RESULT: Staff participate in capacity building, training and networking events, and begin to demonstrate their own personal growth as a result.
Nokuthula Sinyeke is one of the dedicated teachers at Ikhaya Labantwana Montessori (ILM) preschool in Coffee Bay, South Africa. This area used to be part of the Transkei homeland during apartheid, and as such suffers from much under development. Most of the local population are illiterate, unemployed, live below the poverty line, and are dependent on government grants as their main source of income. Nokuthula is one of the few adults in the area to have completed high school, even with her matric qualification she was unable to find employment for five years. Finally in 2011, Nokuthula joined ILM as a cook and assistant.
One day she was asked to read to the children. A little while later she was shown how to present material to the children. This was the beginning of her passion for working with children and her love of the Montessori approach. Nokuthula observed the true benefits of the stimulating environment and how the children just craved purposeful activity. She was then offered a position on the first training course with First Children which she completed in 2015. Nokuthula now plays a central role in parent workshops, mentoring the up-and-coming trainee teachers and is even hopeful to start her own school in her home village one day.

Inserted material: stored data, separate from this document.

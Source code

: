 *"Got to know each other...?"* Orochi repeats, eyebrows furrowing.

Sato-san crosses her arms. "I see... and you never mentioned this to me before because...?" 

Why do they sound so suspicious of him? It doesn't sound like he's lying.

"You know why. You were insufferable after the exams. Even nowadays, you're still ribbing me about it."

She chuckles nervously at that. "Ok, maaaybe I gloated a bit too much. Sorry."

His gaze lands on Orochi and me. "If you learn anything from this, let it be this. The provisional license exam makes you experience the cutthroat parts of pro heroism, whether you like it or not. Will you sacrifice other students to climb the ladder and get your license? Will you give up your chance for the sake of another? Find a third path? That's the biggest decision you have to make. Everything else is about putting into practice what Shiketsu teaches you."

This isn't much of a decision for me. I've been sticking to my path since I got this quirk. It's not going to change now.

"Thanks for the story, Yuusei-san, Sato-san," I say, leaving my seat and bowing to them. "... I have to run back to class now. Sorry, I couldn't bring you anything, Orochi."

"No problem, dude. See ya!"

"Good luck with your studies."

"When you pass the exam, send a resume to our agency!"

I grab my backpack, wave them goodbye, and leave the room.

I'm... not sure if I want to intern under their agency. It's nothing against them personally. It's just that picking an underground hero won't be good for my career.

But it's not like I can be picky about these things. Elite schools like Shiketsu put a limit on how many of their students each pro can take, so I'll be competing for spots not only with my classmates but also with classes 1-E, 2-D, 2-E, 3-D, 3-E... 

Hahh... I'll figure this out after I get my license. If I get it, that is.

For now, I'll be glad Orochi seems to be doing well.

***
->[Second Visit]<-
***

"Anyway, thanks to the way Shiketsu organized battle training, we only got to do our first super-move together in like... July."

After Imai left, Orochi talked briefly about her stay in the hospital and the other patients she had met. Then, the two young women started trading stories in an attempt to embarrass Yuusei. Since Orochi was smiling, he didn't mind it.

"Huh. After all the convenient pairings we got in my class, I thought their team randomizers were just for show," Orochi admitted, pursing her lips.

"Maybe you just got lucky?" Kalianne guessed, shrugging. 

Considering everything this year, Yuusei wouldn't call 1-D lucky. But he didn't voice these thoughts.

“I like to work with young children. I like the Montessori approach because the child learn easily with everything being concrete and visual in front of him. He can touch and feel everything too. They learn more at Montessori – respect, manners and independence too. Both of my own boys were at Ikhaya Labantwana and I see how they know more than their friends at school and are ahead. They have won prizes for good work. My eldest son is the best English reader at school, and he goes to read to other Primary school children in and around the area. I am so proud of him and that is because of the Montessori he had when he was little.”